Home
Arenadata Hadoop
How to
HBase
Data querying
Use coprocessors

Use coprocessors in HBase

Vladimir Adamenkov

Contents

Coprocessors overview
- Observer coprocessor
- Endpoint coprocessor
Coprocessor loading and unloading

Coprocessors overview

The HBase coprocessors feature is an extension mechanism (framework) that allows you to perform distributed computations by executing user code directly at where the data is stored.

Observer coprocessor

Observer coprocessor (or observer) is intended to create hooks allowing to monitor table operations from the client side. Those operations include get, put, scan, delete, and other requests. Three kinds of observers are presented in HBase:

RegionObserver — provides hooks for data manipulation requests like get, put, scan, delete, and others. An instance of RegionObserver is allocated for every table region. The scope of each instance is restricted to its region.
WALObserver — provides hooks for the operations of the write ahead log (WAL). WAL writing and reconstruction events can be observed or intercepted by the WALObserver. There is one WAL processing context per region server, with one WALObserver residing in it.
MasterObserver — provides hooks for the operations related to data definition like create table, delete table, modify table, and others. A MasterObserver resides in the HBase master context.

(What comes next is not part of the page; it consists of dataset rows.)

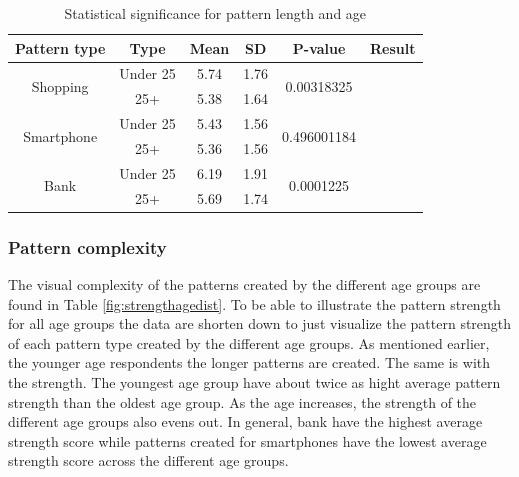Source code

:     \begin{table}[H]
      \centering
      \begin{tabular}{ c | c | c | c | c | c }
      \hline
        {\bf Pattern type} & {\bf Type} & {\bf Mean} & {\bf SD} & {\bf P-value} & {\bf Result} \\ \hline
        \multirow{2}{*}{Shopping}   & Under 25  & 5.74 & 1.76 & \multirow{2}{*}{0.00318325} & \multirow{2}{*}{\bf \color{olive}{Significant}} \\
                                    & 25+       & 5.38 & 1.64 & & \\ \hline
        \multirow{2}{*}{Smartphone} & Under 25  & 5.43 & 1.56 & \multirow{2}{*}{0.496001184} & \multirow{2}{*}{\bf \color{red}{Not significant}} \\
                                    & 25+       & 5.36 & 1.56 & & \\ \hline
        \multirow{2}{*}{Bank}       & Under 25  & 6.19 & 1.91 & \multirow{2}{*}{0.0001225} & \multirow{2}{*}{\bf \color{olive}{Significant}} \\
                                    & 25+       & 5.69 & 1.74 & & \\ \hline
      \end{tabular}
      \caption{Statistical significance for pattern length and age}
      \label{tab:statsigLengthAge}
    \end{table}

    \clearpage
    \subsubsection{Pattern complexity}
    The visual complexity of the patterns created by the different age groups are found in Table \ref{fig:strengthagedist}. To be able to illustrate the pattern strength for all age groups the data are shorten down to just visualize the pattern strength of each pattern type created by the different age groups. As mentioned earlier, the younger age respondents the longer patterns are created. The same is with the strength. The youngest age group have about twice as hight average pattern strength than the oldest age group. As the age increases, the strength of the different age groups also evens out. In general, bank have the highest average strength score while patterns created for smartphones have the lowest average strength score across the different age groups.

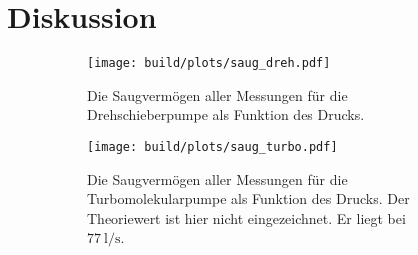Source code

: \newpage
\section{Diskussion}



\begin{figure}[ht]
    \begin{subfigure}{0.46\textwidth}
            \centering
            \texttt{[image: build/plots/saug\_dreh.pdf]}
            \caption{Die Saugvermögen aller Messungen für die Drehschieberpumpe als Funktion des Drucks.
            }
            \label{img:saug_dreh}
    \end{subfigure}
    \hfill
    \begin{subfigure}{0.46\textwidth}
            \centering
            \texttt{[image: build/plots/saug\_turbo.pdf]}
            \caption{Die Saugvermögen aller Messungen für die Turbomolekularpumpe als Funktion des Drucks.
            Der Theoriewert ist hier nicht eingezeichnet. Er liegt bei $\SI{77}{\litre\per\second}$.}
            \label{img:saug_turbo}
    \end{subfigure}
    \caption{}
    \label{img:4}
\end{figure}


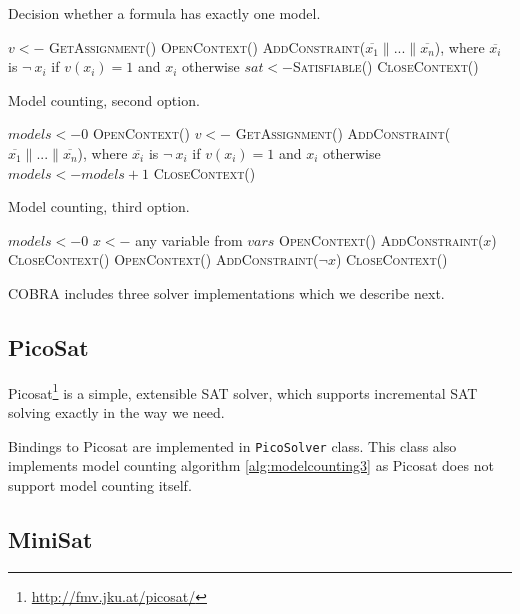 \begin{algorithm}[h]
\caption{Decision whether a formula has exactly one model.}
\label{alg:onlyonemodel}
\DontPrintSemicolon
{}
$v <- $ \textsc{GetAssignment()}\;
\textsc{OpenContext()}\;
\textsc{AddConstraint($\overline{x_1}\| ... \|\overline{x_n}$)},
  where $\overline{x_i}$ is $\neg\:x_i$ if $v(x_i) = 1$ and $x_i$ otherwise\;
$sat <- $\textsc{Satisfiable()}\;
\textsc{CloseContext()}\;
\end{algorithm}
\begin{algorithm}[h]
\caption{Model counting, second option.}
\label{alg:modelcounting2}
\DontPrintSemicolon
$models <- 0$\;
\textsc{OpenContext()}\;
 {
  $v <- $ \textsc{GetAssignment()}\;
  \textsc{AddConstraint($\overline{x_1}\| ... \|\overline{x_n}$)},
    where $\overline{x_i}$ is $\neg\:x_i$ if $v(x_i) = 1$ and $x_i$ otherwise\;
  $models <- models + 1$\;
}
\textsc{CloseContext()}\;
\end{algorithm}
\begin{algorithm}[h!]
\caption{Model counting, third option.}
\label{alg:modelcounting3}
\DontPrintSemicolon
$models <- 0$\;
$x <- $ any variable from $vars$\;
\textsc{OpenContext()}\;
\textsc{AddConstraint}($x$)\;
\textsc{CloseContext()}\;
\textsc{OpenContext()}\;
\textsc{AddConstraint}($\neg x$)\;
\textsc{CloseContext()}\;
\end{algorithm}

COBRA includes three solver implementations which we describe next.

\subsection{PicoSat}
Picosat\footnote{\url{http://fmv.jku.at/picosat/}} \cite{picosat} is a simple,
  extensible SAT solver, which supports incremental SAT solving exactly in the way
  we need.

Bindings to Picosat are implemented in \texttt{PicoSolver} class.
This class also implements model counting algorithm \ref{alg:modelcounting3}
 as Picosat does not support model counting itself.


\subsection{MiniSat}

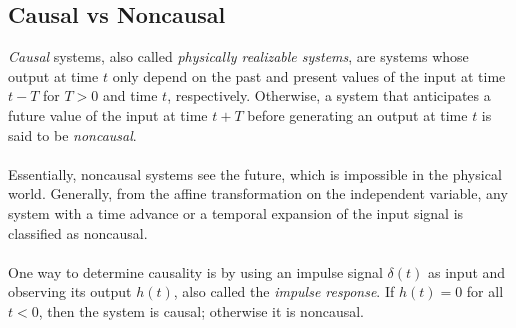 \documentclass{report}
\begin{document}
\subsection{Causal vs Noncausal}
\emph{Causal} systems, also called \emph{physically realizable systems}, are systems whose output at time $t$ only depend on the past and present values of the input at time $t-T$ for $T>0$ and time $t$, respectively. 
Otherwise, a system that anticipates a future value of the input at time $t+T$ before generating an output at time $t$ is said to be \emph{noncausal}. \\ \\
Essentially, noncausal systems see the future, which is impossible in the physical world. 
Generally, from the affine transformation on the independent variable, any system with a time advance or a temporal expansion of the input signal is classified as noncausal.
\\ \\
One way to determine causality is by using an impulse signal $\delta(t)$ as input and observing its output $h(t)$, also called the \emph{impulse response}. If $h(t)=0$ for all $t<0$, 
then the system is causal; otherwise it is noncausal.

\begin{center}
\end{center}
\end{document}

An observer can observe and meddle in the actions performed by the client in the region. The following functions are available for an observer.

Observer functions
Function	Description
preGet, postGet	Called before and after the client makes a `get` request, respectively
preExists, postExists	Called before and after the client checks the existence of the data by using a `get` request, respectively
prePut, postPut	Called before and after the client writes the data by using a `put` request, respectively
preDelete, postDelete	Called before and after the client deletes the data by using a `delete` request, respectively
preOpen, postOpen	Called before and after the region is reported as online to the HBase master, respectively
preFlush, postFlush	Called before and after the memstore is flushed to the new store file, respectively
preScannerOpen, postScannerOpen	Called before and after the client invokes a new scanner by using a `scan` request, respectively
preScannerNext, postScannerNext	Called before and after the next row is requested by the client in an opened scanner, respectively
preScannerClose, postScannerClose	Called before and after the client closes a scanner, respectively
preCheckAndPut, postCheckAndPut	Called before and after the client calls the `checkAndPut()` function, respectively
preCheckAndDelete, postCheckAndDelete	Called before and after the client calls the `checkAndDelete()` function, respectively

Below is the code for a simple observer. It checks the user information for the get request by injecting code at certain preGet hooks. It will throw a CoprocessorException if the user is not allowed to access the resource, which will in turn deny the client request.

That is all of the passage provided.